2025-03-26

Swedish Economy Report March 2025

Fragile recovery this year

Sweden is experiencing an economic downturn where high inflation and uncertainty about future economic developments are holding back both consumption and investments. This uncertainty furthermore means there is a risk that the weak economic trend will continue longer than forecasted.

Households have high savings initially, and real wages are increasing this year. Once inflation declines, it will help households to increase consumption more quickly, which will be an important driver for economic recovery in the second half of this year.

The economic recovery will continue next year, but the recession will persist, and unemployment will remain significantly elevated even at the end of 2026. CPIF inflation will ease later this year and be a few tenths lower than the inflation target next year. Therefore, the Riksbank is not expected to change the policy rate this year or next year.

The total fiscal space for 2026–2029 is estimated to be around 170 billion SEK, which will be gradually utilized over the next four years.

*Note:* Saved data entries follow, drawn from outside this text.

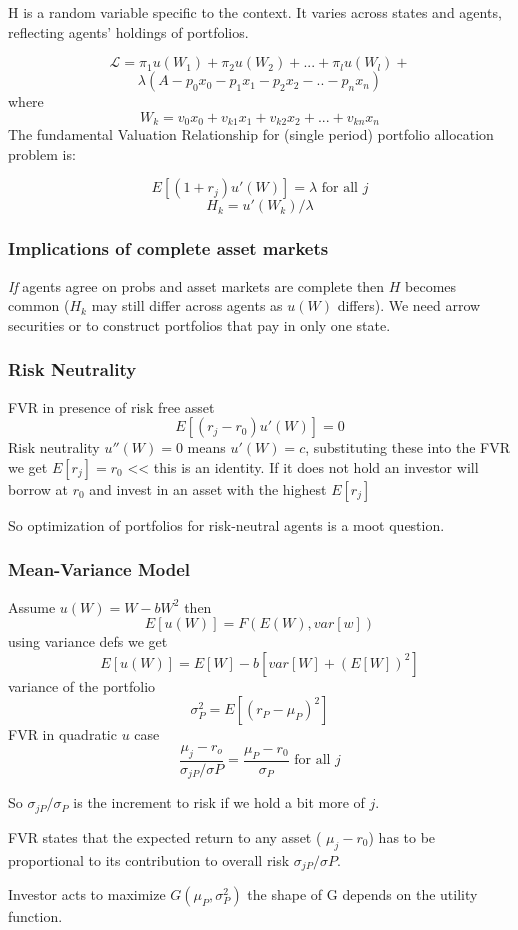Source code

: \documentclass[a4paper,12pt]{article}
\begin{document}
\begin{multicols}{2}
H is a random variable specific to the context. It varies across states and
agents, reflecting agents' holdings of portfolios.


\[\mathcal{L}=\pi_1u(W_1)+\pi_2u(W_2)+...+\pi_lu(W_l)+\]
\[\lambda(A-p_0x_0-p_1x_1-p_2x_2-..-p_nx_n)\]
where
\[W_k=v_0x_0+v_{k1}x_1+v_{k2}x_2+...+v_{kn}x_n\]
The fundamental Valuation Relationship for (single period) portfolio allocation
problem is:

\[E[(1+r_j)u'(W)]=\lambda \mbox{ for all } j\]
\[H_k=u'(W_k)/\lambda\]
\subsubsection*{Implications of complete asset markets}
\emph{If} agents agree on probs and asset markets are complete then $H$ becomes
common ($H_k$ may still differ across agents as $u(W)$ differs). We need arrow
securities or to construct portfolios that pay in only one state.

\subsubsection*{Risk Neutrality}
FVR in presence of risk free asset
\[E[(r_j-r_0)u'(W)]=0\]
Risk neutrality $u''(W)=0$ means $u'(W)=c$, substituting these into the FVR we
get $E[r_j]=r_0$ << this is an identity. If it does not hold an investor will
borrow at $r_0$ and invest in an asset with the highest $E[r_j]$

So optimization of portfolios for risk-neutral agents is a moot question.

\subsubsection*{Mean-Variance Model}
Assume $u(W)=W-bW^2$ then
\[E[u(W)]=F(E(W),var[w])\]
using variance defs we get 
\[E[u(W)]=E[W]-b[var[W]+(E[W])^2]\]
variance of the portfolio
\[\sigma^2_P=E[(r_P-\mu_P)^2]\]
FVR in quadratic $u$ case
\[\frac{\mu_j-r_o}{\sigma_{jP}/\sigma{P}}=\frac{\mu_P-r_0}{\sigma_P}\mbox{ for
all } j\]

So $\sigma_{jP}/\sigma_P$ is the increment to risk if we hold a bit more of
$j$.

FVR states that the expected return to any asset ( $\mu_j - r_0$) has to be
proportional to its contribution to overall risk $\sigma_{jP}/\sigma{P}$.

Investor acts to maximize $G(\mu_P,\sigma^2_P)$ the shape of G depends on the
utility function. 


\end{multicols}
\end{document}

The forecast is based on the assumption that the tariffs already imposed by the US will remain in place, and that there will be an average 10 percent increase in tariffs on all other imported products. Overall, the consequences of the tariffs themselves are expected to be limited both on inflation and growth in Sweden and the EU, while the effects for the US are expected to be greater. The defense investments announced in many European countries are also not expected to have a significant impact on economic development this year or next year, partly because they take time to implement and partly because of a high import content.